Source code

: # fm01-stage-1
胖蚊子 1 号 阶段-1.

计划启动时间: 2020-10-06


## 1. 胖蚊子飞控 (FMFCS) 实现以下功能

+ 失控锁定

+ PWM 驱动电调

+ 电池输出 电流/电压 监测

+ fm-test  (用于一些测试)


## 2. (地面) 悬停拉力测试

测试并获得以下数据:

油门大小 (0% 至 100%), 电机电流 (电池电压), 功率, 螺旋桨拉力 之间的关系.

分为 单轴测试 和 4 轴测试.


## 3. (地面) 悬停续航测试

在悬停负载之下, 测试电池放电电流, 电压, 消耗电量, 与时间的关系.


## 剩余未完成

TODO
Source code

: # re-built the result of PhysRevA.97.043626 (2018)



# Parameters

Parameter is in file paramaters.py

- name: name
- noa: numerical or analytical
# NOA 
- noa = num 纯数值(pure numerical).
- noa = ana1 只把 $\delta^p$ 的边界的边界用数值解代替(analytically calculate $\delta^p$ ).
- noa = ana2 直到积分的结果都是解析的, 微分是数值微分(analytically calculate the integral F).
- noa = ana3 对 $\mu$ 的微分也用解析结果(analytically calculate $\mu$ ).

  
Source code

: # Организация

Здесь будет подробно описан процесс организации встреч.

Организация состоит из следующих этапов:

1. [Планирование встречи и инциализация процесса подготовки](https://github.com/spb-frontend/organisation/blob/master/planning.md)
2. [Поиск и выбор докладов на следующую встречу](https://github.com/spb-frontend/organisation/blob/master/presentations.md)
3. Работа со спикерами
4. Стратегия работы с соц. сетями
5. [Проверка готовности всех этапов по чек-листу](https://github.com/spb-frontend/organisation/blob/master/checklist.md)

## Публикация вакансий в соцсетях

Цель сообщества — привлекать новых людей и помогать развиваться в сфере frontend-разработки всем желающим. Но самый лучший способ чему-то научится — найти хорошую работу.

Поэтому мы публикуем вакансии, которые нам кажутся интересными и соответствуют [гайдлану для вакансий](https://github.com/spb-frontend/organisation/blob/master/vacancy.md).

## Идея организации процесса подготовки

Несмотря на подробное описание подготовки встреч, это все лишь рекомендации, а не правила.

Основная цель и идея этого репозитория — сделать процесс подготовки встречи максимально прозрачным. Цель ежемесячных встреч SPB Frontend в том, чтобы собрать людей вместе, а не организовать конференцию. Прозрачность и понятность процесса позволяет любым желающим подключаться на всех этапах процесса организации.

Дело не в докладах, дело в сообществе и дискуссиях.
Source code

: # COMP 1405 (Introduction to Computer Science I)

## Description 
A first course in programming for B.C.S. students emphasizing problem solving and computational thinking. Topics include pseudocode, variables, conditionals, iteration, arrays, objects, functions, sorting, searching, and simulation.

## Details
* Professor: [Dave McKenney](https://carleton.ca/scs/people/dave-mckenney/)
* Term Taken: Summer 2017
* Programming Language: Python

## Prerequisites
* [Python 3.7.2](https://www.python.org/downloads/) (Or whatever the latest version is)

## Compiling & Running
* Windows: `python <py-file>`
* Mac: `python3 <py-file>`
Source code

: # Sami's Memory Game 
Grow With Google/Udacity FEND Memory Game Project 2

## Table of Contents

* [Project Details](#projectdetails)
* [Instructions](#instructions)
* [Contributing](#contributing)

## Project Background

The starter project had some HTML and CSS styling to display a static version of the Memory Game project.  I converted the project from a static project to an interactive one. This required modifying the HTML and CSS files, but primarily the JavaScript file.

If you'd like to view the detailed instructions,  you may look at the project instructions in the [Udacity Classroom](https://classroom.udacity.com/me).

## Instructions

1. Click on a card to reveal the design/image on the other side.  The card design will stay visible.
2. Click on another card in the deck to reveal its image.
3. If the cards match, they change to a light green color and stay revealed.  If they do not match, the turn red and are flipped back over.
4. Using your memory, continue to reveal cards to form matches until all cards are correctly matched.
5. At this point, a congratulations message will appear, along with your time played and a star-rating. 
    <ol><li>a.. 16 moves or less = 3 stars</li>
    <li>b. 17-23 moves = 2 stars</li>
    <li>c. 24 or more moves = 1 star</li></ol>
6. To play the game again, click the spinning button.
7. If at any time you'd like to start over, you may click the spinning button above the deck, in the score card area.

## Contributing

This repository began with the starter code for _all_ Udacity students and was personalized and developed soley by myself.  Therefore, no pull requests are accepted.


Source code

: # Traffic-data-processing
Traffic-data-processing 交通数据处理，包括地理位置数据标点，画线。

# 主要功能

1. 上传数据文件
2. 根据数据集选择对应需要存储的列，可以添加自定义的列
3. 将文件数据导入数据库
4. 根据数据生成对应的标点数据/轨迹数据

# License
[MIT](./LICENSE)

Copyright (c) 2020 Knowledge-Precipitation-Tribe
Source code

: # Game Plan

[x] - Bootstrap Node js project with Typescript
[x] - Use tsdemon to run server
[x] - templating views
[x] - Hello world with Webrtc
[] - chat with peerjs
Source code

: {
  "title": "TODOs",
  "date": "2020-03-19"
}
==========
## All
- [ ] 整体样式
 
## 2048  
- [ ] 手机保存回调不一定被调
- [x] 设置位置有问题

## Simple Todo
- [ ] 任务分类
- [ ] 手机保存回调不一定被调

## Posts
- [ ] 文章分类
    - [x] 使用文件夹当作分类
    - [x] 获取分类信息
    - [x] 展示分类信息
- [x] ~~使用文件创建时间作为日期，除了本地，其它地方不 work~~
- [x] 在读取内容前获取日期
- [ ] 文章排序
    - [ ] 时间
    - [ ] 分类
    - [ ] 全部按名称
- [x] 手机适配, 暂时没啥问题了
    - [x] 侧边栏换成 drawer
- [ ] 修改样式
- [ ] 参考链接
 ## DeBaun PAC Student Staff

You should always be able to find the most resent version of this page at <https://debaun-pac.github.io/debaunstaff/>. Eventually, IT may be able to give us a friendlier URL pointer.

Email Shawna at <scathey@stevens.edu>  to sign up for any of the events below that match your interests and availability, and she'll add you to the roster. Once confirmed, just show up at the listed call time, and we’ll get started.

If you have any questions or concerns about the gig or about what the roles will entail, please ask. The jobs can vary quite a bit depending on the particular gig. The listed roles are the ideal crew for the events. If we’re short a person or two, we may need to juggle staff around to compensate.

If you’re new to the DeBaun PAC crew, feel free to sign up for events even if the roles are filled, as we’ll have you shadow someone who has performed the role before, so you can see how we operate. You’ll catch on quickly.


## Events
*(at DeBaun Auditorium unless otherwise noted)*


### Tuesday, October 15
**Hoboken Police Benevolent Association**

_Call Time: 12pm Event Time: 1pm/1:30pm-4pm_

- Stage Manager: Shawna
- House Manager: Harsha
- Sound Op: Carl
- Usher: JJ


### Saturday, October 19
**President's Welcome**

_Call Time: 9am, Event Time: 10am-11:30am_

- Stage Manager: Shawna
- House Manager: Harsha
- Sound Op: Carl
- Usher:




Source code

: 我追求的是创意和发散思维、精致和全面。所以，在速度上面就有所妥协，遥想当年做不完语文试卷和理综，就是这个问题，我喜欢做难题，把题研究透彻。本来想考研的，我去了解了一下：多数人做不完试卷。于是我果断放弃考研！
+--
EXERCISE DIRECTIONS:
Show every line from the entries that includes the word "Traffic".

ANSWER SECTION:
: # Traffic-data-processing
Traffic-data-processing 交通数据处理，包括地理位置数据标点，画线。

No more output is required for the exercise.